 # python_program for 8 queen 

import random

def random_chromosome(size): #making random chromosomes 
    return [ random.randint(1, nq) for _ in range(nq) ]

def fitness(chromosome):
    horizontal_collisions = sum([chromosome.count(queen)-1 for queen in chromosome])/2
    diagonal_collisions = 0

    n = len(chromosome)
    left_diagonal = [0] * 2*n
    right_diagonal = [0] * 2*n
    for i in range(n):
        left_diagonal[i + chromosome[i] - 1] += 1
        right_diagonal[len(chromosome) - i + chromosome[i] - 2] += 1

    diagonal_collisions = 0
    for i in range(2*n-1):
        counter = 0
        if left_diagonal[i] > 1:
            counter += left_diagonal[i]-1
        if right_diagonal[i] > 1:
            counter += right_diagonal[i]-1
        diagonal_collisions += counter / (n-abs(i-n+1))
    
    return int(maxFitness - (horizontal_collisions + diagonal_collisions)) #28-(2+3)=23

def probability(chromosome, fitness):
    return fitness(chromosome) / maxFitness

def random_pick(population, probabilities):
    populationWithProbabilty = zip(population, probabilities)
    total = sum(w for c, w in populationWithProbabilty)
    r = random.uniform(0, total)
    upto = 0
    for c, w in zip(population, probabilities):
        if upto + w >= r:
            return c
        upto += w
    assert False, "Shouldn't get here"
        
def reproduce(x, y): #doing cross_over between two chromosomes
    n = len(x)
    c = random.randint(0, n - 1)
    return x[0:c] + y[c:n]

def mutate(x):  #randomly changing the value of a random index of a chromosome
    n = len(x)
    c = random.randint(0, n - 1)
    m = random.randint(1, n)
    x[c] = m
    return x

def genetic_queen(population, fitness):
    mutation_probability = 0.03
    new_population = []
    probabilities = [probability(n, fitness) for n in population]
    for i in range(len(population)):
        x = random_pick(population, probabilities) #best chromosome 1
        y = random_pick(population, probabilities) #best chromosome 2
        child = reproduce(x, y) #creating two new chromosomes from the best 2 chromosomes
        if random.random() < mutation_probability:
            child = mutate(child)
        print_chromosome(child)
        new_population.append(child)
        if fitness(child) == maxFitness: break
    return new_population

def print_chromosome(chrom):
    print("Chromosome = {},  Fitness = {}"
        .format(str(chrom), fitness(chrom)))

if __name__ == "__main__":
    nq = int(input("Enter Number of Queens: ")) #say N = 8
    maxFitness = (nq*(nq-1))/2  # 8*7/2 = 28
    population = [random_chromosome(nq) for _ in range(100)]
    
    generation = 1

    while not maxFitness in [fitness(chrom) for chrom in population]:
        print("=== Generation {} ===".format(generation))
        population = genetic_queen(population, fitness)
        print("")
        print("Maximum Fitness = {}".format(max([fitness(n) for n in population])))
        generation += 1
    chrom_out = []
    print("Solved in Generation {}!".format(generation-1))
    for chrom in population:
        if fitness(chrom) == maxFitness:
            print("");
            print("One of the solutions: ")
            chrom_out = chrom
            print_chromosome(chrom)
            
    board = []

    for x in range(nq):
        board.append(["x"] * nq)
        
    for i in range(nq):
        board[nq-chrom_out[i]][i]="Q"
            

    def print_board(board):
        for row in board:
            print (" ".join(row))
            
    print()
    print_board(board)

★ ★ ★ ★

# Work instructions
Restate the material word for word, but only from its first line through the line containing "left_diagonal = [0] * 2*n".

# Output below
 # python_program for 8 queen 

import random

def random_chromosome(size): #making random chromosomes 
    return [ random.randint(1, nq) for _ in range(nq) ]

def fitness(chromosome):
    horizontal_collisions = sum([chromosome.count(queen)-1 for queen in chromosome])/2
    diagonal_collisions = 0

    n = len(chromosome)
    left_diagonal = [0] * 2*n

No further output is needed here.